En prenant plus particulièrement en compte les échanges commerciaux entre les États-Unis et ses principaux partenaires, le rapport annuel de l'Organisation mondiale du commerce (OMC) pointe que, si l'UE taxe légèrement plus les produits américains que les États-Unis vis-à-vis des produits européens (4,5% contre 3,9%), une part plus importante des exportations américaines en Europe y entre sans taxes que l'inverse. Ramenés au volume échangé, les droits de douane américains sont ainsi plus élevés que ceux de l'UE (1,4% contre 0,9%).
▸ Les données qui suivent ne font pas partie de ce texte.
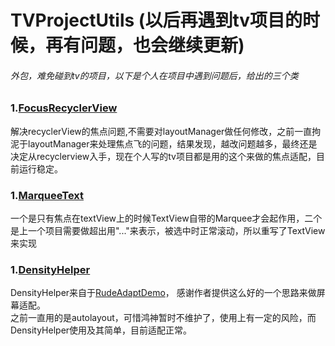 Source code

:  # TVProjectUtils (以后再遇到tv项目的时候，再有问题，也会继续更新)
 
 ###### 外包，难免碰到tv的项目，以下是个人在项目中遇到问题后，给出的三个类
 ### 1.[FocusRecyclerView](tvprojectutils/src/main/java/com/yan/tvprojectutils/FocusRecyclerView.java)
 解决recyclerView的焦点问题,不需要对layoutManager做任何修改，之前一直拘泥于layoutManager来处理焦点飞的问题，结果发现，越改问题越多，最终还是决定从recyclerview入手，现在个人写的tv项目都是用的这个来做的焦点适配，目前运行稳定。
 ### 1.[MarqueeText](tvprojectutils/src/main/java/com/yan/tvprojectutils/MarqueeText.java)
 一个是只有焦点在textView上的时候TextView自带的Marquee才会起作用，二个是上一个项目需要做超出用"..."来表示，被选中时正常滚动，所以重写了TextView来实现
 ### 1.[DensityHelper](tvprojectutils/src/main/java/com/yan/tvprojectutils/DensityHelper.java)
 DensityHelper来自于[RudeAdaptDemo](https://github.com/Firedamp/RudeAdaptDemo)， 感谢作者提供这么好的一个思路来做屏幕适配。
 <br/>
 之前一直用的是autolayout，可惜鸿神暂时不维护了，使用上有一定的风险，而DensityHelper使用及其简单，目前适配正常。
  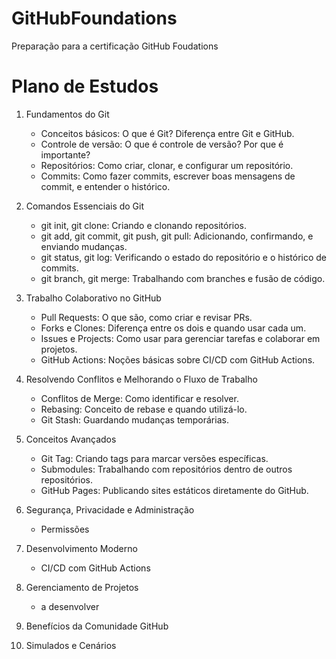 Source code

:# GitHubFoundations
Preparação para a certificação GitHub Foudations

# Plano de Estudos
1. Fundamentos do Git   
   - Conceitos básicos: O que é Git? Diferença entre Git e GitHub.
   - Controle de versão: O que é controle de versão? Por que é importante?
   - Repositórios: Como criar, clonar, e configurar um repositório.
   - Commits: Como fazer commits, escrever boas mensagens de commit, e entender o histórico.

3. Comandos Essenciais do Git
   - git init, git clone: Criando e clonando repositórios.
   - git add, git commit, git push, git pull: Adicionando, confirmando, e enviando mudanças.
   - git status, git log: Verificando o estado do repositório e o histórico de commits.
   - git branch, git merge: Trabalhando com branches e fusão de código.

4. Trabalho Colaborativo no GitHub
   - Pull Requests: O que são, como criar e revisar PRs.
   - Forks e Clones: Diferença entre os dois e quando usar cada um.
   - Issues e Projects: Como usar para gerenciar tarefas e colaborar em projetos.
   - GitHub Actions: Noções básicas sobre CI/CD com GitHub Actions.

5. Resolvendo Conflitos e Melhorando o Fluxo de Trabalho
   - Conflitos de Merge: Como identificar e resolver.
   - Rebasing: Conceito de rebase e quando utilizá-lo.
   - Git Stash: Guardando mudanças temporárias.

6. Conceitos Avançados
   - Git Tag: Criando tags para marcar versões específicas.
   - Submodules: Trabalhando com repositórios dentro de outros repositórios.
   - GitHub Pages: Publicando sites estáticos diretamente do GitHub.

7. Segurança, Privacidade e Administração 
   - Permissões  
     
8. Desenvolvimento Moderno 
   - CI/CD com GitHub Actions
  
9. Gerenciamento de Projetos
   - a desenvolver
     
10. Benefícios da Comunidade GitHub
    
11. Simulados e Cenários
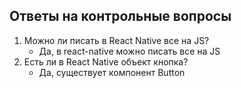 ## Ответы на контрольные вопросы

1. Можно ли писать в React Native все на JS? 
    - Да, в react-native можно писать все на JS
2. Есть ли в React Native объект кнопка?
    - Да, существует компонент Button
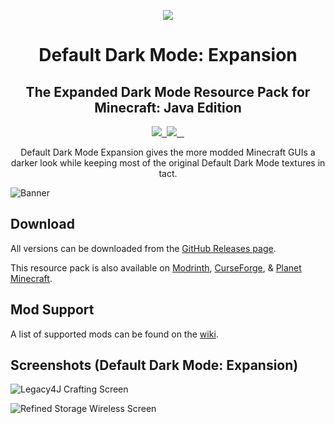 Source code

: <p align="center">
    <img src="pack.png" />
    <h1 align="center">Default Dark Mode: Expansion</h1>
    <h2 align="center">The Expanded Dark Mode Resource Pack for Minecraft: Java Edition</h2>
</p>

<p align="center">
    <a aria-label="build" href="https://github.com/arichornloverALT/Default-Dark-Mode-Expansion/actions">
        <img src="https://img.shields.io/github/actions/workflow/status/arichornloverALT/Default-Dark-Mode-Expansion/optimize.yml?branch=%221.21%22">
    </a>
    <a aria-label="release" href="https://github.com/arichornloverALT/Default-Dark-Mode-Expansion/releases/latest">
        <img alt="" src="https://img.shields.io/github/v/release/arichornloverALT/Default-Dark-Mode-Expansion">
    </a>
    <a aria-label="license" href="https://creativecommons.org/licenses/by-nc-sa/4.0/">
        <img src="https://img.shields.io/badge/license-CC%20BY--NC--SA%204.0-brightgreen.svg">
    </a>
    <a aria-label="github downloads" href="https://github.com/arichornloverALT/Default-Dark-Mode-Expansion/releases">
        <img alt="" src="https://img.shields.io/github/downloads/arichornloverALT/Default-Dark-Mode-Expansion/total?logo=github">
    </a>
    <a aria-label="modrinth downloads" href="https://modrinth.com/resourcepack/default-dark-mode-expansion/versions">
        <img alt="" src="https://img.shields.io/endpoint?url=https://api.darkomizer.com/shields/downloads/modrinth">
    </a>
    <a aria-label="curseforge downloads" href="https://www.curseforge.com/minecraft/texture-packs/default-dark-mode-expansion/files">
        <img alt="" src="https://img.shields.io/endpoint?url=https://api.darkomizer.com/shields/downloads/curseforge">
    </a>
</p>

<p align="center">
    Default Dark Mode Expansion gives the more modded Minecraft GUIs a darker look while keeping most of the original Default Dark Mode textures in tact.
</p>

![Banner](https://i.imgur.com/p9lNs6l.png)

## Download

All versions can be downloaded from the [GitHub Releases page](https://github.com/arichornloverALT/Default-Dark-Mode/releases).

This resource pack is also available on [Modrinth](https://modrinth.com/resourcepack/default-dark-mode-expansion), [CurseForge](https://curseforge.com/minecraft/texture-packs/default-dark-mode-expansion), & [Planet Minecraft](https://planetminecraft.com/texture_pack/default-dark-mode).

## Mod Support

A list of supported mods can be found on the [wiki](https://github.com/nebuIr/Default-Dark-Mode/wiki/Mod-support).

## Screenshots (Default Dark Mode: Expansion)


![Legacy4J Crafting Screen](https://github.com/user-attachments/assets/35e5160c-c750-4f4c-9d3c-d471eaafff87)

![Refined Storage Wireless Screen](https://github.com/user-attachments/assets/d45eb321-c4be-482c-bc3d-2fb01a5354b7)



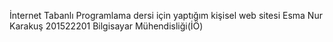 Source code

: İnternet Tabanlı Programlama dersi için yaptığım kişisel web sitesi
Esma Nur Karakuş 
201522201
Bilgisayar Mühendisliği(İÖ)
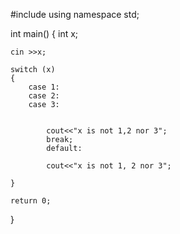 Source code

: 
#include <iostream>
using namespace std;

int main()
{
	int x;
			
	cin >>x;
	
	switch (x)
	{
		case 1:	
		case 2:
		case 3:
		
		
			cout<<"x is not 1,2 nor 3";	
			break;
			default:
				
			cout<<"x is not 1, 2 nor 3";	
			
	}
	
	return 0;	
}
Reste une inconnue : ce que le gouvernement américain considérerait comme un «droit de douane». Donald Trump s'est ainsi plaint régulièrement de la TVA appliquée en Europe, généralement plus élevée qu'aux États-Unis, et qu'il assimile à un droit de douane. Le président américain pourrait aussi «chercher à éliminer les barrières non tarifaires», souligne Goldman Sachs, comme des normes différentes à celles existant aux États-Unis ou des restrictions aux importations, telles que celles touchant le bœuf aux hormones américain vers l'Europe.

Quel est l'objectif ?

Le but est «de créer de l'incertitude pour en faire une tactique de négociation. Mais l'incertitude est une forme d'impôt sur les sociétés», dit à l'AFP Jeffrey Schott, chercheur au centre de réflexion Peterson Institute for International Economics. Il s'agirait dès lors d'utiliser, une fois de plus, les droits de douane pour obtenir d'autres avancées que Donald Trump estime bénéfiques pour son pays, tel qu'inciter les pays européens à ne pas se positionner sur les ressources minières présentes en Ukraine, ou les pousser à acheter plus de gaz naturel liquéfié américain.

Reste à déterminer dans quelle mesure il s'agit d'une finalité ou d'un point de départ. Durant sa campagne, Donald Trump a en effet défendu à de multiples reprises l'idée d'imposer à terme entre 10 et 20% de droits de douane sur l'ensemble des produits entrants aux États-Unis, soit un niveau bien supérieur à ce qu'entraîneraient des droits de douane réciproques.